Your answer should be a number only: the count of lines in the following entries that contain "Lazo".

AVAILABLE DATA —
━━━━━━━━
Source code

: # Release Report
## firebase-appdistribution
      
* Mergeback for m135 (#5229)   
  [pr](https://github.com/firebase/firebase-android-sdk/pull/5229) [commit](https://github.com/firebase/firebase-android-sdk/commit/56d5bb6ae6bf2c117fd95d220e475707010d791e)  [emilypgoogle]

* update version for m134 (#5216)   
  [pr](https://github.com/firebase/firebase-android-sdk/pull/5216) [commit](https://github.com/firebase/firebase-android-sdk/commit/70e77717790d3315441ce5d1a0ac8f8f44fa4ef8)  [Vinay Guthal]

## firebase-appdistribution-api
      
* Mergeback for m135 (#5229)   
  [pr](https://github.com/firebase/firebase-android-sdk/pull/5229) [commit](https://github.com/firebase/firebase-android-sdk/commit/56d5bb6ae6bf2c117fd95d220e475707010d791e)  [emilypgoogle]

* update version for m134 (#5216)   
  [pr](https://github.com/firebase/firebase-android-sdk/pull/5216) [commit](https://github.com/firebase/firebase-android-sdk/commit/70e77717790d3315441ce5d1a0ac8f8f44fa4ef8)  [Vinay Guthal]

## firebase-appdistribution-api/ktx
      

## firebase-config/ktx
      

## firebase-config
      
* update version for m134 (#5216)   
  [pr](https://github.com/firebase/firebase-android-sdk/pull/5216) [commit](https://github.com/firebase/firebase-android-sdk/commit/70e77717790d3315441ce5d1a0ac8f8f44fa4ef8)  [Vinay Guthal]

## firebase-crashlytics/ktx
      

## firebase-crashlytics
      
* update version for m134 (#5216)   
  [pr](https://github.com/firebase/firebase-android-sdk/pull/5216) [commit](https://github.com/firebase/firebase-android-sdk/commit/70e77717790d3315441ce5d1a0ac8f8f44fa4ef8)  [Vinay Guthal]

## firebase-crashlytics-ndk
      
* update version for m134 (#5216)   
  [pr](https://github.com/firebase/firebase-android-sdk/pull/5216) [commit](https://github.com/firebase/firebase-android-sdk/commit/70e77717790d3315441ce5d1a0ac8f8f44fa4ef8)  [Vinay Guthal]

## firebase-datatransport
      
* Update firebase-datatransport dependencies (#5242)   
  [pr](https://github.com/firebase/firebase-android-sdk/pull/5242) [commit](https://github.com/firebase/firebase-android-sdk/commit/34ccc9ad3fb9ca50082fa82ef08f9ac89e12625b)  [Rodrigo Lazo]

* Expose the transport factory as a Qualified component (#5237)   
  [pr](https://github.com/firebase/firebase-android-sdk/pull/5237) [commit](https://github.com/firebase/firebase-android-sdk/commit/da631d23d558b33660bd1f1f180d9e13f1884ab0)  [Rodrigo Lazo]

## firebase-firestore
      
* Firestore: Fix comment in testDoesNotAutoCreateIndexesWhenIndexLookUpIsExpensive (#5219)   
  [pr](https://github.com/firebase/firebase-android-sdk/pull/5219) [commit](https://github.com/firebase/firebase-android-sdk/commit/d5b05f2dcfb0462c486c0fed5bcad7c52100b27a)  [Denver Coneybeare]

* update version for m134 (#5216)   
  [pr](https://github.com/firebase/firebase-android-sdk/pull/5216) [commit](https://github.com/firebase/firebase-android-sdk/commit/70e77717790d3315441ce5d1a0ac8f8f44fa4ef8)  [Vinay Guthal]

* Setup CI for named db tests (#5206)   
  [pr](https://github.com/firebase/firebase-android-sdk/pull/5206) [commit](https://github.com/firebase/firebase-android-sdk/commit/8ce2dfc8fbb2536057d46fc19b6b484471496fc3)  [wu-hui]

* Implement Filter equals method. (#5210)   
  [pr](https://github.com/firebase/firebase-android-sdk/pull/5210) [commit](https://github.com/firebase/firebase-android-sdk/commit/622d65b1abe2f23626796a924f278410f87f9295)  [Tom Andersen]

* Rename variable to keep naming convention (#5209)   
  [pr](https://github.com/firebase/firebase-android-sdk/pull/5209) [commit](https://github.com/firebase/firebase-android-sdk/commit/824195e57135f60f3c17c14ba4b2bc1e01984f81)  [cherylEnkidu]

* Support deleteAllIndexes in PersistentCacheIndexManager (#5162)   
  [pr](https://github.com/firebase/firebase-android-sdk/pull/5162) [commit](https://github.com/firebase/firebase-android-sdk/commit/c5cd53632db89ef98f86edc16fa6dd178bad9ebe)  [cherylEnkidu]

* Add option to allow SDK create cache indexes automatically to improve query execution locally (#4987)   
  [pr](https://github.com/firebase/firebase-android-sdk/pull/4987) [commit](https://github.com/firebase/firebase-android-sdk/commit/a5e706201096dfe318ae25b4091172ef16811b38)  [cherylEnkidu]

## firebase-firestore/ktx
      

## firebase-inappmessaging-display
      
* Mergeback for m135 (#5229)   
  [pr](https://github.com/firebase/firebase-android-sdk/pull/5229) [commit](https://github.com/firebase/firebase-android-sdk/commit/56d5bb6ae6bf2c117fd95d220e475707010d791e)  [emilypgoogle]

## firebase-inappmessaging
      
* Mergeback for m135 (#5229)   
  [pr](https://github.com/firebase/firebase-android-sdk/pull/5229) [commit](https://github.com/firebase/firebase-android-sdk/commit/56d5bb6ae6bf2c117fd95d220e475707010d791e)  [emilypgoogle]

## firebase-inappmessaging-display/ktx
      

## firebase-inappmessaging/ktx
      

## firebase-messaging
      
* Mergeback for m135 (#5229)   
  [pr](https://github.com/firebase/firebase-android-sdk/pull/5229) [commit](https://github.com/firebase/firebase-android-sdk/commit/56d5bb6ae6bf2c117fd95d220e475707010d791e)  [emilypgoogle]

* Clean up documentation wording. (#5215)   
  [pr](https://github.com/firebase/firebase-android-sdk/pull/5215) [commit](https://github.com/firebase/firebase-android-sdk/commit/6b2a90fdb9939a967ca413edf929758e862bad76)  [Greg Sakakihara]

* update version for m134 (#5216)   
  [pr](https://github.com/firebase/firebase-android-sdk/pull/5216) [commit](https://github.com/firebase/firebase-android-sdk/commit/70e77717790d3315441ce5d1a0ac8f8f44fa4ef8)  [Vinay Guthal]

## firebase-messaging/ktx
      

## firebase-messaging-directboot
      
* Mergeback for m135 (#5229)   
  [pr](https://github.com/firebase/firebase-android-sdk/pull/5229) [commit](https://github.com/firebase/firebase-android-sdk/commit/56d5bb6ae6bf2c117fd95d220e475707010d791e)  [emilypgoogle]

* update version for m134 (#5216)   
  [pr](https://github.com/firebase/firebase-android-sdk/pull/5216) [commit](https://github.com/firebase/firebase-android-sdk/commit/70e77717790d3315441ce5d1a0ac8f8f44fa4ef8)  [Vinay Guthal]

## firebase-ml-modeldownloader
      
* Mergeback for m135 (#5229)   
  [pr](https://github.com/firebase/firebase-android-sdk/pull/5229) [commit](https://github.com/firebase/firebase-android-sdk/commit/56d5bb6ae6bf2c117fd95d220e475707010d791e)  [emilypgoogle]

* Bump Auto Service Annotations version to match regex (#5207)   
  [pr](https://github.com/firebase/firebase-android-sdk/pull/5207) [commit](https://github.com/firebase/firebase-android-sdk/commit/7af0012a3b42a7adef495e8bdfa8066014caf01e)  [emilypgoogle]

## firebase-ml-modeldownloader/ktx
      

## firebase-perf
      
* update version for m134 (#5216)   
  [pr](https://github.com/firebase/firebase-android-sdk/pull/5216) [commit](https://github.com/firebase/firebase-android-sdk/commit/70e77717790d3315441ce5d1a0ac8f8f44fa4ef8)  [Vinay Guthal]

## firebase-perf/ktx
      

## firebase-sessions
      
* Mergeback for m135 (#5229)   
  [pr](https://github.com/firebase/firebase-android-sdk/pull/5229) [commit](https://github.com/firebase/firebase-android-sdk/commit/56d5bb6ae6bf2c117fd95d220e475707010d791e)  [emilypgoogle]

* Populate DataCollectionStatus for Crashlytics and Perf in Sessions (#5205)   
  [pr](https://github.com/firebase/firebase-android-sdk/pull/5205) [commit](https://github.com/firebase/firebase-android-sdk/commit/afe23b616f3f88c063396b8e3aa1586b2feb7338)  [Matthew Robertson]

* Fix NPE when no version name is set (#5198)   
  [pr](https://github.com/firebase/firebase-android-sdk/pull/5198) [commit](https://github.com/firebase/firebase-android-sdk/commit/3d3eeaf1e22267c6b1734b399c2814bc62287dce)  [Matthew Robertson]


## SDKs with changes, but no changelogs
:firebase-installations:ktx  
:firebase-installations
━━━━━━━━
REPLY — 2